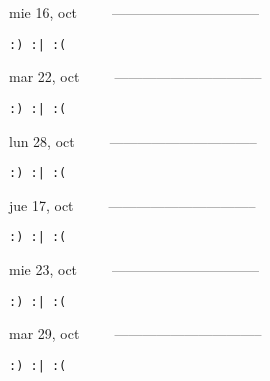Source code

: \documentclass[letterpaper,10pt]{article}
\begin{document}
\begin{multicols}{3}
{mie 16, oct\ \ \ \ \ --------------------------------}
\begin{flushright}\begin{small}\texttt{:) :| :(}\end{small}\end{flushright}
\vfill
{mar 22, oct\ \ \ \ \ --------------------------------}
\begin{flushright}\begin{small}\texttt{:) :| :(}\end{small}\end{flushright}\par
\vfill
{lun 28, oct\ \ \ \ \ --------------------------------}
\begin{flushright}\begin{small}\texttt{:) :| :(}\end{small}\end{flushright}\par
\vfill
\end{multicols}
\vspace{1.05cm}

\begin{multicols}{3}
{jue 17, oct\ \ \ \ \ --------------------------------}
\begin{flushright}\begin{small}\texttt{:) :| :(}\end{small}\end{flushright}
\vfill
{mie 23, oct\ \ \ \ \ --------------------------------}
\begin{flushright}\begin{small}\texttt{:) :| :(}\end{small}\end{flushright}\par
\vfill
{mar 29, oct\ \ \ \ \ --------------------------------}
\begin{flushright}\begin{small}\texttt{:) :| :(}\end{small}\end{flushright}\par
\vfill
\end{multicols}
\vspace{1.05cm}
\end{document}
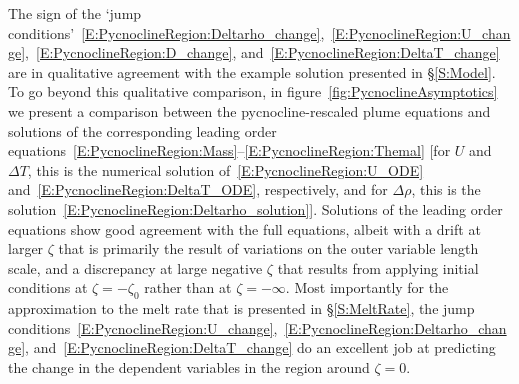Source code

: \documentclass[openacc]{rsproca_new}%
\begin{document}
The sign of the `jump conditions'~\eqref{E:PycnoclineRegion:Deltarho_change},~\eqref{E:PycnoclineRegion:U_change},~\eqref{E:PycnoclineRegion:D_change}, and~\eqref{E:PycnoclineRegion:DeltaT_change} are in qualitative agreement with the example solution presented in \S\ref{S:Model}. To go beyond this qualitative comparison, in figure~\ref{fig:PycnoclineAsymptotics} we present a comparison between the pycnocline-rescaled plume equations and solutions of the corresponding leading order equations~\eqref{E:PycnoclineRegion:Mass}--\eqref{E:PycnoclineRegion:Themal}  [for $U$ and $\Delta T$, this is the numerical solution of~\eqref{E:PycnoclineRegion:U_ODE} and~\eqref{E:PycnoclineRegion:DeltaT_ODE}, respectively, and for $\Delta \rho$, this is the solution~\eqref{E:PycnoclineRegion:Deltarho_solution}]. Solutions of the leading order equations show good agreement with the full equations, albeit with a drift at larger $\zeta$ that is primarily the result of variations on the outer variable length scale, and a discrepancy at large negative $\zeta$ that results from applying  initial conditions at $\zeta = -\zeta_0$ rather than at $\zeta = -\infty$. Most importantly for the approximation to the melt rate that is presented in \S\ref{S:MeltRate}, the jump conditions~\eqref{E:PycnoclineRegion:U_change},~\eqref{E:PycnoclineRegion:Deltarho_change}, and~\eqref{E:PycnoclineRegion:DeltaT_change} do an excellent job at predicting the change in the dependent variables in the region around $\zeta = 0$.

\end{document}
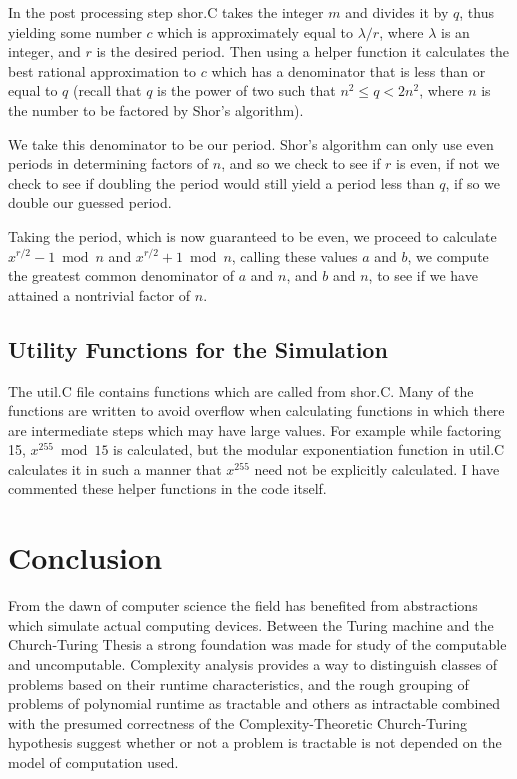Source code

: \documentclass[]{article}
\begin{document}
In the post processing step shor.C takes the integer $m$ and divides
it by $q$, thus yielding some number $c$ which is approximately equal
to $\lambda / r$, where $\lambda$ is an integer, and $r$ is the
desired period. Then using a helper function it calculates the best
rational approximation to $c$ which has a denominator that is less
than or equal to $q$ (recall that $q$ is the power of two such that
$n^{2} \leq q < 2n^{2}$, where $n$ is the number to be factored by
Shor's algorithm).

We take this denominator to be our period.  Shor's algorithm can only
use even periods in determining factors of $n$, and so we check to see
if $r$ is even, if not we check to see if doubling the period would
still yield a period less than $q$, if so we double our guessed
period.

Taking the period, which is now guaranteed to be even, we proceed to
calculate $x^{r/2} - 1 \bmod n$ and $x^{r/2} + 1 \bmod n$, calling
these values $a$ and $b$, we compute the greatest common denominator
of $a$ and $n$, and $b$ and $n$, to see if we have attained a
nontrivial factor of $n$.

\subsection{Utility Functions for the Simulation}

The util.C file contains functions which are called from
shor.C. Many of the functions are written to avoid overflow when
calculating functions in which there are intermediate steps which may
have large values. For example while factoring 15, $x^{255} \bmod 15$
is calculated, but the modular exponentiation function in util.C
calculates it in such a manner that $x^{255}$ need not be explicitly
calculated. I have commented these helper functions in the code
itself.

\section{Conclusion}

From the dawn of computer science the field has benefited from
abstractions which simulate actual computing devices.  Between the
Turing machine and the Church-Turing Thesis a strong foundation was
made for study of the computable and uncomputable.  Complexity
analysis provides a way to distinguish classes of problems based on
their runtime characteristics, and the rough grouping of problems of
polynomial runtime as tractable and others as intractable combined
with the presumed correctness of the Complexity-Theoretic
Church-Turing hypothesis suggest whether or not a problem is tractable
is not depended on the model of computation used.
\end{document}
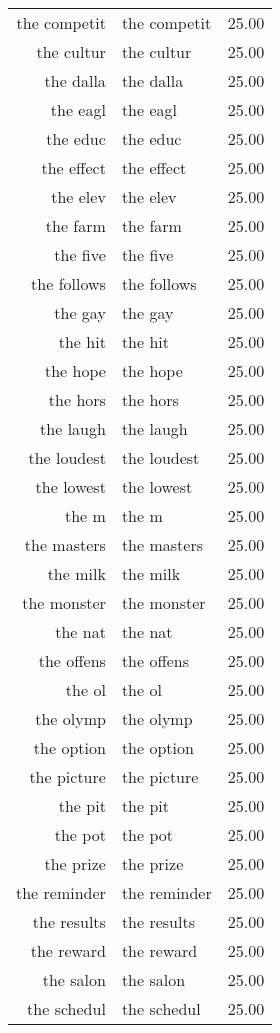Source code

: \begin{table}[ht]
\begin{tabular}{rlr}
  the competit & the competit & 25.00 \\ 
  the cultur & the cultur & 25.00 \\ 
  the dalla & the dalla & 25.00 \\ 
  the eagl & the eagl & 25.00 \\ 
  the educ & the educ & 25.00 \\ 
  the effect & the effect & 25.00 \\ 
  the elev & the elev & 25.00 \\ 
  the farm & the farm & 25.00 \\ 
  the five & the five & 25.00 \\ 
  the follows & the follows & 25.00 \\ 
  the gay & the gay & 25.00 \\ 
  the hit & the hit & 25.00 \\ 
  the hope & the hope & 25.00 \\ 
  the hors & the hors & 25.00 \\ 
  the laugh & the laugh & 25.00 \\ 
  the loudest & the loudest & 25.00 \\ 
  the lowest & the lowest & 25.00 \\ 
  the m & the m & 25.00 \\ 
  the masters & the masters & 25.00 \\ 
  the milk & the milk & 25.00 \\ 
  the monster & the monster & 25.00 \\ 
  the nat & the nat & 25.00 \\ 
  the offens & the offens & 25.00 \\ 
  the ol & the ol & 25.00 \\ 
  the olymp & the olymp & 25.00 \\ 
  the option & the option & 25.00 \\ 
  the picture & the picture & 25.00 \\ 
  the pit & the pit & 25.00 \\ 
  the pot & the pot & 25.00 \\ 
  the prize & the prize & 25.00 \\ 
  the reminder & the reminder & 25.00 \\ 
  the results & the results & 25.00 \\ 
  the reward & the reward & 25.00 \\ 
  the salon & the salon & 25.00 \\ 
  the schedul & the schedul & 25.00 \\ 

\end{tabular}
\end{table}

• • • • •

Task goal: Keep only the lines of the listing that contain the word "these", and copy them.

Expected answer:
these values $a$ and $b$, we compute the greatest common denominator
calculated. I have commented these helper functions in the code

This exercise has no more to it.